A matrix is in reduced form if all of the following conditions hold true:

• \( \mathit{m} \le \mathit{n} \)
• For every nonzero row, the leading entry is equal to 1.
• Every leading entry is to the left of the leading entries of all lower rows.
• All zero rows reside at the bottom of the matrix.

You may perform elementary row operations on an augmented matrix in an effort to find its reduced form. The following are such elementary row operations:

• Exchange two rows.
• A Multiple a row by a non-zero scalar.
• Add a multiple of one row to another row.

Matrix Determinants

Imagine the basis vectors \(\hat{i}\), \(\hat{j}\), and \(\hat{k}\). If you draw a cube that these vectors create, they form a 1x1x1 sized cube.
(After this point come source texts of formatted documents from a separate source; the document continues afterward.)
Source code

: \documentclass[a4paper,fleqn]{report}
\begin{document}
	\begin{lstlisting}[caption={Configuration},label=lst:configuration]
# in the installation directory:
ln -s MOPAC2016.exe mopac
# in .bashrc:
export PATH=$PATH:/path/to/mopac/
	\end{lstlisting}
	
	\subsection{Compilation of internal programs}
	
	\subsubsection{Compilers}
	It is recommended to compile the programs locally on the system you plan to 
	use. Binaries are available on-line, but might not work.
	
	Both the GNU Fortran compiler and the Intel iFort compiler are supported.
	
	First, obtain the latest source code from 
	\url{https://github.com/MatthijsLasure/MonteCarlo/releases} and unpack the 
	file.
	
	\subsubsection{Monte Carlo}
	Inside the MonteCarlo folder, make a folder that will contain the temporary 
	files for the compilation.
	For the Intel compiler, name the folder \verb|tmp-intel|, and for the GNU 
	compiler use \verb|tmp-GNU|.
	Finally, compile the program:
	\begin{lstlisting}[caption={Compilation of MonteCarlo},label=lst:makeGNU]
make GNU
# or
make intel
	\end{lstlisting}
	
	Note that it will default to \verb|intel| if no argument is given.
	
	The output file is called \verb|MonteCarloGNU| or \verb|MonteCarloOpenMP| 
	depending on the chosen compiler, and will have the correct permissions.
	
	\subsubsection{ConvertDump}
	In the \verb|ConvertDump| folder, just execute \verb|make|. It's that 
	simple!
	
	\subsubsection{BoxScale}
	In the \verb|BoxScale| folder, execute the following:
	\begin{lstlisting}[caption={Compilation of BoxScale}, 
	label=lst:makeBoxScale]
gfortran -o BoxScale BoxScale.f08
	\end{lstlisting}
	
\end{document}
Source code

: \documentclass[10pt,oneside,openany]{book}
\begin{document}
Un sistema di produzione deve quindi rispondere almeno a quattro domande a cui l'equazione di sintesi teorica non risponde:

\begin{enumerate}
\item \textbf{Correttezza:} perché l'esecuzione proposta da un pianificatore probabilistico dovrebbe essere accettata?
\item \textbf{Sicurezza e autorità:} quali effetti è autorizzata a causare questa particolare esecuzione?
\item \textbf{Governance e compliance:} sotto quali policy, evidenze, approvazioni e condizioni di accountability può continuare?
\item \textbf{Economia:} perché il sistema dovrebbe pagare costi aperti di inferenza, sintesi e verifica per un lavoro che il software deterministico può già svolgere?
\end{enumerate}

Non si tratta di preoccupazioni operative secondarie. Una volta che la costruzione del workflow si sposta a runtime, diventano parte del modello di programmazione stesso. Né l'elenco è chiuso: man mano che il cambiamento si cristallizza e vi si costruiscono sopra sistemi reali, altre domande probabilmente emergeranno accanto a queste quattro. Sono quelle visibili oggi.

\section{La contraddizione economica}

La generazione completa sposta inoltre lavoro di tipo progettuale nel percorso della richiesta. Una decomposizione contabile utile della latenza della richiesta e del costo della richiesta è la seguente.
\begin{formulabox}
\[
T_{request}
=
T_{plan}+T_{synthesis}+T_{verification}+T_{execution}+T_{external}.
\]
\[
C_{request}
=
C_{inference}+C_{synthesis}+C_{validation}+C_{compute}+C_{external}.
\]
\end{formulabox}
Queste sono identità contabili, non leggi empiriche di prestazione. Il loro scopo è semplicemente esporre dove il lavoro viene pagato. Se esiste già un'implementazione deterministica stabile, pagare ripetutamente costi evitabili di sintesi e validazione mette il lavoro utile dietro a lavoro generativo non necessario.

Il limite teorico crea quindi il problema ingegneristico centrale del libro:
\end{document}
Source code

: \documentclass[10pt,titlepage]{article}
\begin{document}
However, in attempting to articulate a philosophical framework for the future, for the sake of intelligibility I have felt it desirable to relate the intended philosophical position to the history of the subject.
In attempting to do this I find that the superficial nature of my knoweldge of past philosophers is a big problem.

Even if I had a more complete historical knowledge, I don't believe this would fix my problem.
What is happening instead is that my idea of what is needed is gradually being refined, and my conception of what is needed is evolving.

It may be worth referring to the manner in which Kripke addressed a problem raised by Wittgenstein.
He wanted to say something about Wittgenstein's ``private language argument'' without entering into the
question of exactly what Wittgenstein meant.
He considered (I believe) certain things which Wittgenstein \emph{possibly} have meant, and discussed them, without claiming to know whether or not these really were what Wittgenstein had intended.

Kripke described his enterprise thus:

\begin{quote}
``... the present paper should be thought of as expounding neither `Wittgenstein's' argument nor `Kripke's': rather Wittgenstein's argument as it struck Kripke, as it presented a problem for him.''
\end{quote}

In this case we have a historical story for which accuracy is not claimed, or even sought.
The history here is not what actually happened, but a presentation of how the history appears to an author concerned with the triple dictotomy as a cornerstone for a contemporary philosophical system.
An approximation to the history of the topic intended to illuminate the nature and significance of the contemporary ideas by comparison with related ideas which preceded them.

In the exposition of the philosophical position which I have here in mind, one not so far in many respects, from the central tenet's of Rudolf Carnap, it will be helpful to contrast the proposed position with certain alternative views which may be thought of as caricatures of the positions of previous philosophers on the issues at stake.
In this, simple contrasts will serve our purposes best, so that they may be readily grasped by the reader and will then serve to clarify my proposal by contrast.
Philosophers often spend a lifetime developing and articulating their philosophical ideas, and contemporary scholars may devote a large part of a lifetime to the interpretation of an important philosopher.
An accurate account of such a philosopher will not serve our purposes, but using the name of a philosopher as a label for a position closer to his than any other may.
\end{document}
Matrices perform linear transformations. Linear transformations manipulate linear space itself, stretching it and or squishing it. As a result of a transformation applied to your basis vectors, the cube it once held may change shape into a parallelepiped. Its volume may also change.

The determinant is the scalar value that scales the volume of the cube that your basis vectors originally "created". A determinant of 2 means that the same volume of space has scaled up 2x. A determinant of < 1 but > 0 means that the space is squishing into something smaller.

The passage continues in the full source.